In 2010, having completed three full terms and facing term limits, the couple exchanged roles, with Ricardo running for Congress and Lorna for mayor. While Lorna secured victory in the mayoral election receiving 54.25% of the votes, Ricardo faced defeat against then-Governor Jonjon Mendoza. Lorna then ran for re-election in 2013 but lost receiving only 35.29% of the votes against her opponent, vice mayor Goto Viologo who received 64.71%.

In 2016, Silverio ran for Congress once more, facing off against Mendoza. She emerged victorious in the election, securing 52% of the votes compared to Mendoza's 48%. In the subsequent 2019 elections, Silverio and Mendoza contested once again, yielding a similar outcome: Silverio won with 51.57% of the vote against Mendoza's 39.30%. In the 2022 elections, Silverio ran for her third and final term, securing a decisive victory with 69.07% of the votes.

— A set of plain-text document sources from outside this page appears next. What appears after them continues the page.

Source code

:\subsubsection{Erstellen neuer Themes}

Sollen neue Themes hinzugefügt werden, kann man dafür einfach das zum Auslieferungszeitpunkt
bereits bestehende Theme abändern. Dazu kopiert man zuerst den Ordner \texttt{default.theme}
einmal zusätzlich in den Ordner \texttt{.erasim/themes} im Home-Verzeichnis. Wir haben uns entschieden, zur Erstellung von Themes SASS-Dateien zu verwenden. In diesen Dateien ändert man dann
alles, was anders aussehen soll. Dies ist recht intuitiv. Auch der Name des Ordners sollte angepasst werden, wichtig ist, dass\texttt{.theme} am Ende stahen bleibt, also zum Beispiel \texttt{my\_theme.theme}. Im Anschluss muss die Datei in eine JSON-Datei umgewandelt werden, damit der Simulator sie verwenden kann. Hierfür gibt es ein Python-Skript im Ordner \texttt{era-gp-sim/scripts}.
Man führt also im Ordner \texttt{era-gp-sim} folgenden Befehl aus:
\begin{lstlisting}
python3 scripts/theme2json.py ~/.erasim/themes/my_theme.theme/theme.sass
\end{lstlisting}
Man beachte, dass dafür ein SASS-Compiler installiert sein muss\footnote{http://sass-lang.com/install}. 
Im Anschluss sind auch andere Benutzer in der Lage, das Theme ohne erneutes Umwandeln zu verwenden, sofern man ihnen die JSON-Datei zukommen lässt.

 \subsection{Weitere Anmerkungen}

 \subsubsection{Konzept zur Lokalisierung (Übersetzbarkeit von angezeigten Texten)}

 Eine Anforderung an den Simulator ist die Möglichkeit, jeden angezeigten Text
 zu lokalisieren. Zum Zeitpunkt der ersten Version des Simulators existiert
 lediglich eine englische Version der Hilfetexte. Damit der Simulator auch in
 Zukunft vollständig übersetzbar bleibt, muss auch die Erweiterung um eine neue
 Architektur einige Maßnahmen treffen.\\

In the current 19th Congress of the Philippines, Silverio is a member of the following committees:

- Philippine House Committee on Accounts (Vice Chairperson)
- Philippine House Committee on Inter-Parliamentary Relations and Diplomacy (Vice Chairperson)
- Philippine House Committee on Foreign Affairs (Member for the Majority)
- Philippine House Committee on Games and Amusements (Member for the Majority)
- Philippine House Committee on Higher and Technical Education (Member for the Majority)
- Philippine House Special Committee on Nuclear Energy (Member for the Majority)
- Philippine House Committee on Women and Gender Equality (Member for the Majority)

== Personal life ==
Silverio was first married to Carlo Enrico Javier, a pilot at Air Manila. Their marriage was annulled, with the decision attaining finality on December 22, 2006. She later married Ricardo Silverio on March 27, 1998. She has four children: Kathrina, Carlo, and Raphael with Javier, and Victor Anthony—who was adopted with Silverio and is the biological son of Silverio's grand-nephew. Additionally, she has several stepchildren from Ricardo Silverio’s previous relationships.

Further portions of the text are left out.